Настя была уже на ногах. Смешно, но я никак не мог понять, какого она роста, так она была стройна. Кажется, все-таки высокого.

— Мычат? — подходя к зеркалу, спросила она. — Ну это по мою душу. Уже проверяют.

— Зачем? Что проверяют?

— Все, — сказала она. — Сам приберешь? Или кого-нибудь прислать?

Она прижалась ко мне, и я ее поцеловал. Потом собрала все силы и улыбнулась. Я ей тоже улыбнулся. И она ушла.

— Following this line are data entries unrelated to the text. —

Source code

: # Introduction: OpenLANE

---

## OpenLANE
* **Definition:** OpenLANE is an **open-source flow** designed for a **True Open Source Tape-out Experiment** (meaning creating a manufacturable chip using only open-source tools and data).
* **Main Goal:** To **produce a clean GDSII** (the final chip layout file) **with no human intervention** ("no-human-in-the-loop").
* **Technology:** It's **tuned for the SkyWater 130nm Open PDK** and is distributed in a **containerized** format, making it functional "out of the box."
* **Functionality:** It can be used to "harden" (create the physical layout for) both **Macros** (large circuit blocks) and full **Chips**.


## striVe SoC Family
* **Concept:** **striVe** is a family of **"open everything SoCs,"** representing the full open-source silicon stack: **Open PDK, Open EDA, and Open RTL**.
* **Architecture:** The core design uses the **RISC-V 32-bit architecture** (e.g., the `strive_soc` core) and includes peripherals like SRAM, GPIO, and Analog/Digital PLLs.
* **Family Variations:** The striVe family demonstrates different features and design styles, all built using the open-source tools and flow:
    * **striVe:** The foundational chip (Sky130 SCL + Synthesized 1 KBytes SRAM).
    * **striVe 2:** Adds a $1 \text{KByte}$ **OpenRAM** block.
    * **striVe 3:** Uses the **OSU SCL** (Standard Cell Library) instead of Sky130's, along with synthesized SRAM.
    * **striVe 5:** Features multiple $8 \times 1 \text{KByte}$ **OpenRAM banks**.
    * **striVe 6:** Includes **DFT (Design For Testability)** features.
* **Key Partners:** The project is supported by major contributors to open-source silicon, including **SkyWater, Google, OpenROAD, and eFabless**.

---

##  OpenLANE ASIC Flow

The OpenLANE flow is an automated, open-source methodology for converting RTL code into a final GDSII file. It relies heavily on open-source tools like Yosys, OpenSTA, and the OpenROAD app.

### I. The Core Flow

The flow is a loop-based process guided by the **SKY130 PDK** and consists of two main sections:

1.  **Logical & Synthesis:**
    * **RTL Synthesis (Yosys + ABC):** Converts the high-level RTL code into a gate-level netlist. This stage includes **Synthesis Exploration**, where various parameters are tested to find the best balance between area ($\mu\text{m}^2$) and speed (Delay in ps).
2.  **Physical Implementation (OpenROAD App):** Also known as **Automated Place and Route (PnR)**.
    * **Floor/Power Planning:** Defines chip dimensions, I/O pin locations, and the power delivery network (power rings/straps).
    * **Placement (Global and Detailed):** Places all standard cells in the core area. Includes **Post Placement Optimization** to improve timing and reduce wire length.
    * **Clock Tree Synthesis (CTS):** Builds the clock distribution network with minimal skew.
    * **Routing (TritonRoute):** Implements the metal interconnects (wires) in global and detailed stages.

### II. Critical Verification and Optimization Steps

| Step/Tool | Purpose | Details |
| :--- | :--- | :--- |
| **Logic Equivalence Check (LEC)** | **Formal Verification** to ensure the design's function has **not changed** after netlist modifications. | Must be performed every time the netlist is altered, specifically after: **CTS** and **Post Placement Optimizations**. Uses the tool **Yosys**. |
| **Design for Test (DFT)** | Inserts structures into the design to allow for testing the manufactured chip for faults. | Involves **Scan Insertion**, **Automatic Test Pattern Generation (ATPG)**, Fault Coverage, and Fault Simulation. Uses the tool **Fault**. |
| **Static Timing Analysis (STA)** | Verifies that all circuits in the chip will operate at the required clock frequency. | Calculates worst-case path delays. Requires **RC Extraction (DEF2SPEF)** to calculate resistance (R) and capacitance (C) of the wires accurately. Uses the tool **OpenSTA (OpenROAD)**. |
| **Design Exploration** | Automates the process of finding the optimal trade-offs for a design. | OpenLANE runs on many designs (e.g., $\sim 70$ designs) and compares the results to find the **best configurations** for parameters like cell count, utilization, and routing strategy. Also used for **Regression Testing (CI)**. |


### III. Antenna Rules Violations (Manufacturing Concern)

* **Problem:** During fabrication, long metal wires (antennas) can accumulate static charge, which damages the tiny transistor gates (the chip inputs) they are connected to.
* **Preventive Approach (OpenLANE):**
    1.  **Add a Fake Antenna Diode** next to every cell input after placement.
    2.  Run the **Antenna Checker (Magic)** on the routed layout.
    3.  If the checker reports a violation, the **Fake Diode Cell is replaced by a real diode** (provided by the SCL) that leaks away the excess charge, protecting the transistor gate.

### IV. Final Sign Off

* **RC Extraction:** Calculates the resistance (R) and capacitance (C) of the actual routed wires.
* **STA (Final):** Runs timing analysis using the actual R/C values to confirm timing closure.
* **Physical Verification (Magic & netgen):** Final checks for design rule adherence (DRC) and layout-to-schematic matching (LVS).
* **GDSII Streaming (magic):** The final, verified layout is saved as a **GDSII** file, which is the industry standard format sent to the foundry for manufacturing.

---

Но когда я остался один, мне захотелось содрать на пол эту заставленную посудой скатерть и что-нибудь со звоном и хрустом расколошматить. И все-таки в глубине души что-то ерзавшее, неловкое, мучившее меня уже давным-давно только сейчас как будто начало становиться на свое место.

52

Пятьдесят второй год, весна, и в конце марта, когда меня на несколько дней отпускают из училища, Мария Дмитриевна решительно говорит, даже не столько говорит, сколько, не спрашивая моего мнения, сообщает, что мы едем на Урал навестить Веру Викторовну Калашникову. А я и знаю и не знаю, что происходит. Знаю, что Юрия Леонидовича уже целый год нет, что Вовка где-то у черта на рогах (и я уже оттуда, издалека, получил от него оплеуху), но жизнь моя теперь устроена так, что для Калашниковых в ней просто не хватает места. Если я вырываюсь из училища, то всего на несколько часов в неделю, и всякий раз училище отпускает меня с неохотой. Мы там как заводные игрушки, которым все подкручивают и подкручивают завод… Но Мария Дмитриевна — случай чуть не единственный — со мной даже не советуется и говорит, что мы едем. И еще говорит, чтобы ехал я не в форме. И спрашивать ничего не нужно.